But history tells us that sticking with your long-term investment plan, including higher-risk equity positions, may give you something you wouldn’t have standing on the sidelines – a better opportunity to take advantage of the markets’ recovery.
We say perceived recession because economists don’t agree on a single definition, and usually can’t be certain one occurred until well after the fact.
Since World War II, the United States has witnessed approximately 10 recessions by the classic definition, lasting anywhere from six to 16 months and varying in severity. The classic definition of a recession is a decline in Gross Domestic Product (GDP) for two or more consecutive quarters.
Today, many economists go further, taking a range of economic data into account. The Business Cycle Dating Committee at the National Bureau of Economic Research (NBER) provides a comprehensive determination by factoring in measurements such as employment, industrial production, real income and wholesale-retail sales.
Still, because any definition requires backward-looking measurements, the stock market usually begins reacting to recessionary pressures well before anyone can be certain that a recession is taking place. This makes timing the bottom of the market extremely difficult.
Looking back at the most recent recession, the S&P 500 experienced three straight years of negative performance (2000- 2002) before rebounding with five consecutive years of positive results (2003-2007). While past performance offers us no guarantees for the future, historically, some of the most dramatic market gains have followed market lows or while coming out of a recession.
(Dividends not included in numbers below.)
Recessions – Since 1950 they have averaged 10.3 months in duration, but the S&P 500 historically peaked 8.1 months before the average recession officially started. The market typically “predicts” a recession is coming.

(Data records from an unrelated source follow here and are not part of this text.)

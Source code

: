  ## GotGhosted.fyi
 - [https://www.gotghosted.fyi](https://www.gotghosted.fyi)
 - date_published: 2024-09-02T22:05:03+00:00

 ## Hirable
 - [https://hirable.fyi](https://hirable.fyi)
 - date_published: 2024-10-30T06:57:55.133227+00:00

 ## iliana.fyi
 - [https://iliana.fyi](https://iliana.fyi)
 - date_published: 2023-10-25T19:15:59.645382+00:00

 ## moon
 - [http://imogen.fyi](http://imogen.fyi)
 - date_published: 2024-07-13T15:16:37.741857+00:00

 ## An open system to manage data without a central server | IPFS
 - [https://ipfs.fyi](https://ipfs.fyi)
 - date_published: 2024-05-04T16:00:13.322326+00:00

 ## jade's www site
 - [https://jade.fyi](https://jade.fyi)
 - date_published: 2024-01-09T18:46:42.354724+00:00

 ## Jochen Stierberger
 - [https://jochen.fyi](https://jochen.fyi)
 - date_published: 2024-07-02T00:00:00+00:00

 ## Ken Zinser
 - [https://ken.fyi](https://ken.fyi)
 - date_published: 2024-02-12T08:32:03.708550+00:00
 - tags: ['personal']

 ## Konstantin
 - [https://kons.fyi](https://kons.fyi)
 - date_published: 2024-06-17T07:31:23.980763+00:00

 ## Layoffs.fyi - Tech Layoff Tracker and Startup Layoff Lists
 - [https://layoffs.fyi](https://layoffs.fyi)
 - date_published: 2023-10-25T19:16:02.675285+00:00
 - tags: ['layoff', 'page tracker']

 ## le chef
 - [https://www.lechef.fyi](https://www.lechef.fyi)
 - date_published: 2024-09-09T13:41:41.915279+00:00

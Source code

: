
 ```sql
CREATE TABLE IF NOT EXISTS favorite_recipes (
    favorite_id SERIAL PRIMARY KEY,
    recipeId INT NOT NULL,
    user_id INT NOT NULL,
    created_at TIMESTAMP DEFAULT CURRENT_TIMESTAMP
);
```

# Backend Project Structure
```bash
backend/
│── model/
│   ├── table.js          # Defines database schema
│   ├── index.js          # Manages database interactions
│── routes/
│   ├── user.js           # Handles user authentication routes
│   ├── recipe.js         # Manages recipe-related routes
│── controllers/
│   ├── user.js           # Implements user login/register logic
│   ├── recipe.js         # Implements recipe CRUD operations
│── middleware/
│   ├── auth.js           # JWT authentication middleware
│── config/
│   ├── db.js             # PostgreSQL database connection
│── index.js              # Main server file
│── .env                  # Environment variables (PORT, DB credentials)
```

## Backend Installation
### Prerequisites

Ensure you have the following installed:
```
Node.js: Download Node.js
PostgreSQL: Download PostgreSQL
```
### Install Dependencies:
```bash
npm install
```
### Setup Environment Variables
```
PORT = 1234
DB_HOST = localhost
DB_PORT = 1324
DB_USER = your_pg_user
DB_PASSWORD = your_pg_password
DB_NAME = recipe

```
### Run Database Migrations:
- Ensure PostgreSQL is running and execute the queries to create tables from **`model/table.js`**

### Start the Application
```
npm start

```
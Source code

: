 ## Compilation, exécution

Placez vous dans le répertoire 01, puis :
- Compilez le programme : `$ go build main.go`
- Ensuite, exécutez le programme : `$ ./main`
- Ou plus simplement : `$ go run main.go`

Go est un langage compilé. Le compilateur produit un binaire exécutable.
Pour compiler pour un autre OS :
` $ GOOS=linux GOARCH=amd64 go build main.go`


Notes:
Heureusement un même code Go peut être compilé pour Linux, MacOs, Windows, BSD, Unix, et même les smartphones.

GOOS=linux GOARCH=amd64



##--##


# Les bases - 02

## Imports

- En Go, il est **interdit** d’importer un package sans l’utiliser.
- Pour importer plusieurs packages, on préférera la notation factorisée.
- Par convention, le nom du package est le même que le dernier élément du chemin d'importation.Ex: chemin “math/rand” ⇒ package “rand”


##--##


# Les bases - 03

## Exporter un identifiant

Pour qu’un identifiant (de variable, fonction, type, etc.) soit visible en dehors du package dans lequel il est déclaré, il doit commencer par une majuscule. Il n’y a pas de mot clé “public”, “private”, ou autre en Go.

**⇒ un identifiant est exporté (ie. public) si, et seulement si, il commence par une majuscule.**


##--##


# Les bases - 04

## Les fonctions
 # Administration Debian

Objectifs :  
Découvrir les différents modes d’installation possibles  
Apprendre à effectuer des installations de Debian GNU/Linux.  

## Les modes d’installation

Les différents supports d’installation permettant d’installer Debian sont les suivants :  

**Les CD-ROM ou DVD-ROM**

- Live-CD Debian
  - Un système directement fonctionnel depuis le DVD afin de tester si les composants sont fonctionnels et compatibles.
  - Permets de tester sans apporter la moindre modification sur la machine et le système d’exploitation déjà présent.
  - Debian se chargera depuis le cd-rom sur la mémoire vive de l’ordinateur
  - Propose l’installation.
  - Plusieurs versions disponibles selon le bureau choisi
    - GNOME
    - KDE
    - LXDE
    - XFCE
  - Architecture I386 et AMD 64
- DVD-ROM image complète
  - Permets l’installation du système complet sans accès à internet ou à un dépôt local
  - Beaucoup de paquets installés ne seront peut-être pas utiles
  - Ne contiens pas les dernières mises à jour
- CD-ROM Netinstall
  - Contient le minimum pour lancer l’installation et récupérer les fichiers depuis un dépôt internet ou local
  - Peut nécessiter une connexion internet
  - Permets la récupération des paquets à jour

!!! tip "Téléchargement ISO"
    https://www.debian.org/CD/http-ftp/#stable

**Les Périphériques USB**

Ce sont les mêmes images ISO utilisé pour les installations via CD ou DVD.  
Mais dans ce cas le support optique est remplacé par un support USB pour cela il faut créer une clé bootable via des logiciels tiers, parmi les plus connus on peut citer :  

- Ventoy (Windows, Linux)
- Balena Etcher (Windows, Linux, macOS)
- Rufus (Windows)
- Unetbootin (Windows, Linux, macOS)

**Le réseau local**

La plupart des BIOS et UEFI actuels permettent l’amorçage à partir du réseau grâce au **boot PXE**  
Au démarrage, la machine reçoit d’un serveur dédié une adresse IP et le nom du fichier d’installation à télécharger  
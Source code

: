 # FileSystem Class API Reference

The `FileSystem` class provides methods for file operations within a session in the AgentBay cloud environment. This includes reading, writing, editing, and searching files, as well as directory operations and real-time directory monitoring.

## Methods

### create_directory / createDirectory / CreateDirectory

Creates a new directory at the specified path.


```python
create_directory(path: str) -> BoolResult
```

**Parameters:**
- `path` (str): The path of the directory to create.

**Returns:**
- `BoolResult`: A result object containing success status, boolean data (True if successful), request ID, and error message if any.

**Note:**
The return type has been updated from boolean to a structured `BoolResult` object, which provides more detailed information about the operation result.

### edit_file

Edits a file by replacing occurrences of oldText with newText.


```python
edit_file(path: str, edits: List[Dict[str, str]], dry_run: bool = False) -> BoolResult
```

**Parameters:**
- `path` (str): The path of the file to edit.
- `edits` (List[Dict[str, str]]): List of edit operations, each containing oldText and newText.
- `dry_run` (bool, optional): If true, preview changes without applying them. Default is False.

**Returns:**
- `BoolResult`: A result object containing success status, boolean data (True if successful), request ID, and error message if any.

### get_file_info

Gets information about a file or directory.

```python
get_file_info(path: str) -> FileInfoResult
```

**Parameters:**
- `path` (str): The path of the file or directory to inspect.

Corrections – The markets have seen 10 significant market corrections (> 10% declines) since 1970, including 4 not related to recessions. In each instance, the market has advanced at an above average rate over the year following the market bottom.
The S&P 500 is based on the average performance of 500 widely held common stocks. The S&P 500 is a broad-based measurement of changes in stock market conditions. Index returns do not reflect the deduction of fees, trading costs or other expenses. The Index is referred to for informational purposes only; the composition of the S&P 500 is different from the composition of the accounts managed by the investment manager. Investors may not make direct investments into any index. Past performance may not be indicative of future results.
The cost of missing the good days
Even though recessions and market corrections are separate and independent events, the pattern of decline and recovery are similar. The returns after a recession or a correction have historically exceeded the long-term market average by a wide margin.
Yet missing just a few choice days in the history of the market cycle by swaying from a disciplined investment plan can make a huge difference in the returns investors realize. The table below illustrates the dramatic loss in performance by missing some of the best days in the market.
Getting out of the market is not the difficulty; it is the potential penalty for not choosing the right time to get back in. If an investor were to miss the best 10 days in the market over the last 20 years, their average annualized return drops from 11.82% to 9.17%. Missing the 30 best days during the same period drops the return to 5.26%, a potentially crippling blow to a retirement plan.
While no one can predict the bottom of the market, history shows that the U.S. economy is resilient, and that rebounds can take place quickly. Missing just a few of the leading rebound days can make a significant difference in the longterm performance of a portfolio. The only way to be assured of capturing all of the market upside is to remain fully invested, using a long-term investment plan with a portfolio diversified over several asset classes and investment styles.
While sticking with your investment strategy through turbulent markets can be a nerve-wracking experience, history suggests you may benefit by hanging on.
This commentary reflects the thoughts and opinions of Raymond James Asset Management Services and is subject to change without notice. Presentations are for information purposes only and should not be construed as a recommendation regarding any security. Investing involves risk and you may incur a profit or a loss. Diversification does not ensure a profit or guarantee against a loss. There is no assurance that any investment strategy will be successful.